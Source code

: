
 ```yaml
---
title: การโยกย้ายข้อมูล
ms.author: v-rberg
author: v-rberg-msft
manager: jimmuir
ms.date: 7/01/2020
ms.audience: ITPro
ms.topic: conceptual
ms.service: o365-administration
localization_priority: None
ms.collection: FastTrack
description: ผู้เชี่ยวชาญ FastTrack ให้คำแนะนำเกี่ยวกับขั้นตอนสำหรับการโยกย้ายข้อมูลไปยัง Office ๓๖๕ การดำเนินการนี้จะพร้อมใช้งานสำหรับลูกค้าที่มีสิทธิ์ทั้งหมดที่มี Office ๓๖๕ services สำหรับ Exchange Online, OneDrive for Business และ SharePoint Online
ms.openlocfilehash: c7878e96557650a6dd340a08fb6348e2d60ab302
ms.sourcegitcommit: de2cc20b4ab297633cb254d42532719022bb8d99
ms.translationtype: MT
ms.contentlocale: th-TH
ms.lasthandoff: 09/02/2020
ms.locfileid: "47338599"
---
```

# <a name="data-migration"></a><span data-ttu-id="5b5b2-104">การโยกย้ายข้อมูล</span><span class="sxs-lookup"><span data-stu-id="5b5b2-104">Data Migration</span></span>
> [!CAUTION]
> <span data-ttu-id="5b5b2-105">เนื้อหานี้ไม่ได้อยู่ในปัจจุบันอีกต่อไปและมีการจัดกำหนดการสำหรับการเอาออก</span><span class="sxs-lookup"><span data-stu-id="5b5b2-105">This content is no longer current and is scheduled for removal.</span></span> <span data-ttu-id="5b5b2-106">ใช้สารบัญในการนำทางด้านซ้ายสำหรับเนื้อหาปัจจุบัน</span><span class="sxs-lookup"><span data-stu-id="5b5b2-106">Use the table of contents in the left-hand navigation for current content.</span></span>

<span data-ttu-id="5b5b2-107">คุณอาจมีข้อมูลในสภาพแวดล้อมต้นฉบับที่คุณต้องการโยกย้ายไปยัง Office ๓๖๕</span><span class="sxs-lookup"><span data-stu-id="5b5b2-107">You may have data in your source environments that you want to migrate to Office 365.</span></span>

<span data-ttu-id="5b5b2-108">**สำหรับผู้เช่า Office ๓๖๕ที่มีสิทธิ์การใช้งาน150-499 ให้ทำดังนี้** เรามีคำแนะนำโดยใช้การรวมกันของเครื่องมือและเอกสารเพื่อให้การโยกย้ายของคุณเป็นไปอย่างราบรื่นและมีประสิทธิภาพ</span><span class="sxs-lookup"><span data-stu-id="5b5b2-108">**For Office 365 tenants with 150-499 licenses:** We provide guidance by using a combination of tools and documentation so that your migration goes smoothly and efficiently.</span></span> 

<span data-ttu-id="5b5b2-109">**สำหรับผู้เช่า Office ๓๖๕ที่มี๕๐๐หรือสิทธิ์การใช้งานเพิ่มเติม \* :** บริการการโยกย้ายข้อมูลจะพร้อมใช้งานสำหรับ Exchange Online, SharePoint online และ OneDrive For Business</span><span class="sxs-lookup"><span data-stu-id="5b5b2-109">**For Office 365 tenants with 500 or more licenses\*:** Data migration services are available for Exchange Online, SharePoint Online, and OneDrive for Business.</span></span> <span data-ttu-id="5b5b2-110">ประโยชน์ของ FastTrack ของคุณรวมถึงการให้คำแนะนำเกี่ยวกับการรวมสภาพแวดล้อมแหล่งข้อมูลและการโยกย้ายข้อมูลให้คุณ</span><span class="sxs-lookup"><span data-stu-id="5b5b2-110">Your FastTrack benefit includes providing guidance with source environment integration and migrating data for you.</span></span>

Task description: The lines above from the one with "to Office 365.</span></span>" through the one with "smoothly and efficiently.</span></span>" are to be duplicated exactly, ends included, with nothing added.

Exercise result:
<span data-ttu-id="5b5b2-107">คุณอาจมีข้อมูลในสภาพแวดล้อมต้นฉบับที่คุณต้องการโยกย้ายไปยัง Office ๓๖๕</span><span class="sxs-lookup"><span data-stu-id="5b5b2-107">You may have data in your source environments that you want to migrate to Office 365.</span></span>

<span data-ttu-id="5b5b2-108">**สำหรับผู้เช่า Office ๓๖๕ที่มีสิทธิ์การใช้งาน150-499 ให้ทำดังนี้** เรามีคำแนะนำโดยใช้การรวมกันของเครื่องมือและเอกสารเพื่อให้การโยกย้ายของคุณเป็นไปอย่างราบรื่นและมีประสิทธิภาพ</span><span class="sxs-lookup"><span data-stu-id="5b5b2-108">**For Office 365 tenants with 150-499 licenses:** We provide guidance by using a combination of tools and documentation so that your migration goes smoothly and efficiently.</span></span> 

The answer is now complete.